LiPo charger and monitor in a single IC

edmunds · May 28, 2015

Dear all,

Have been off picaxe for a while, now back with some new challenges.

I'm looking for better monitoring of the remaining juice in 1s LiPo battery in my model car. I failed somewhat with stabilising calibdac10 readings, got stuck with 2.8V LDO regulator between the monitoring subject and picaxe and before I re-address this, I was wandering if there is a totally different route to go.

As I have my wireless charging components (two coils, two ICs and some caps and stuff) arriving any day now, I'm looking at LiPo chargers. MAX1555 will do for testing, but I was thinking maybe there is an IC that would combine a "fuel gauge" system like this: http://datasheets.maximintegrated.com/en/ds/MAX17043-MAX17044.pdf and a charger. Preferably with I2C interface as I am using it already for other purposes and this would then not take up any more picaxe pins.
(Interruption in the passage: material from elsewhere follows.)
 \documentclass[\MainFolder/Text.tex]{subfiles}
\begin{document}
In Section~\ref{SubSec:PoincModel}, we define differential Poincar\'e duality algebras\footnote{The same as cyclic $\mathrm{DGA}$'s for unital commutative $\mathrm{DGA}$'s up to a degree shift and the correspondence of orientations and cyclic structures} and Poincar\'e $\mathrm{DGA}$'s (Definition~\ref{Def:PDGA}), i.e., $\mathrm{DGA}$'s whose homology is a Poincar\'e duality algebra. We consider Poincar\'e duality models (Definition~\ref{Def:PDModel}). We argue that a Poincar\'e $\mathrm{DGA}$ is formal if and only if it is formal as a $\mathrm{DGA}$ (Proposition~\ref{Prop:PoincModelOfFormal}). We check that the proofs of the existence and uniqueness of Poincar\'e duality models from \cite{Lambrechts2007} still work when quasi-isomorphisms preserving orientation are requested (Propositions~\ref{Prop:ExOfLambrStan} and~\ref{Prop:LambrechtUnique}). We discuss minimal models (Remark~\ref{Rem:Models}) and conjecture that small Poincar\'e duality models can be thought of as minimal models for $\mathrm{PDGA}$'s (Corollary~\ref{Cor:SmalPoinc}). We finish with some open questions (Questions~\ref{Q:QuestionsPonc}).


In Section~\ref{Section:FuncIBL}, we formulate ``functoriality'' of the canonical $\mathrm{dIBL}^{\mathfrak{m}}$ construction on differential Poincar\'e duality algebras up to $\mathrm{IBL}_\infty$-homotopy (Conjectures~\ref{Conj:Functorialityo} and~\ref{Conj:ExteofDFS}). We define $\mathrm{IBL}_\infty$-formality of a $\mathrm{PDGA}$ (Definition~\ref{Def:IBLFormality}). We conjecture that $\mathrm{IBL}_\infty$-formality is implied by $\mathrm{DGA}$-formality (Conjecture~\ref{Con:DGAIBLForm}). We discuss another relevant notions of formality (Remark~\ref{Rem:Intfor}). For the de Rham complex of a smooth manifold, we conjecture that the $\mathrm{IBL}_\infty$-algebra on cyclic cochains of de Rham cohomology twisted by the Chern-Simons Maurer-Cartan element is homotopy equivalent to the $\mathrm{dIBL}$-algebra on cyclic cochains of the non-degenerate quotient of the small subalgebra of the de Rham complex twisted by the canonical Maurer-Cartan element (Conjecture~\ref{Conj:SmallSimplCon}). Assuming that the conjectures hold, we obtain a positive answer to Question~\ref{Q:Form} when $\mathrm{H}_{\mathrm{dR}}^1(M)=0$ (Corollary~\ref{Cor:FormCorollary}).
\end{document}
I have asked our aunt Google for an hour now and she has not torn up anything. There is a small hope, I'm not using the right keywords and some hope people here can help with that

.

As almost always with me - I love those 1x2mm 8-pin packages. If not, maybe there is a 3x3mm 16-pin QFN or something

.

Best regards,

Edmunds

srnet · May 28, 2015

Dont know about a combined device.

But I cant see how how just measuring the cell voltage can tell you how much 'remaining juice' juice there is.

Is this possible ?

eggdweather · May 28, 2015

Most definitely yes, in the modelling world where LiPo are huge sellers and the usage evidence is huge worldwide, nearly every device be it charger or monitor uses voltage as an indicator to cell capacity. It's not 100% accurate, but nearly every application it is more than adequate. Generally cell voltage relates to capacity according to this:
Resting voltage vs. Capacity

4.20v = 100%
4.03v = 76%
3.86v = 52%
3.83v = 42%
3.79v = 30%
3.70v = 11%
3.6v = 0%

Some chargers monitor mA-Hr return rates, but these are few and far between and the vast majority use overall cell voltage stopping charging and slowing down charge rate as the cell voltages approach 4.2volts.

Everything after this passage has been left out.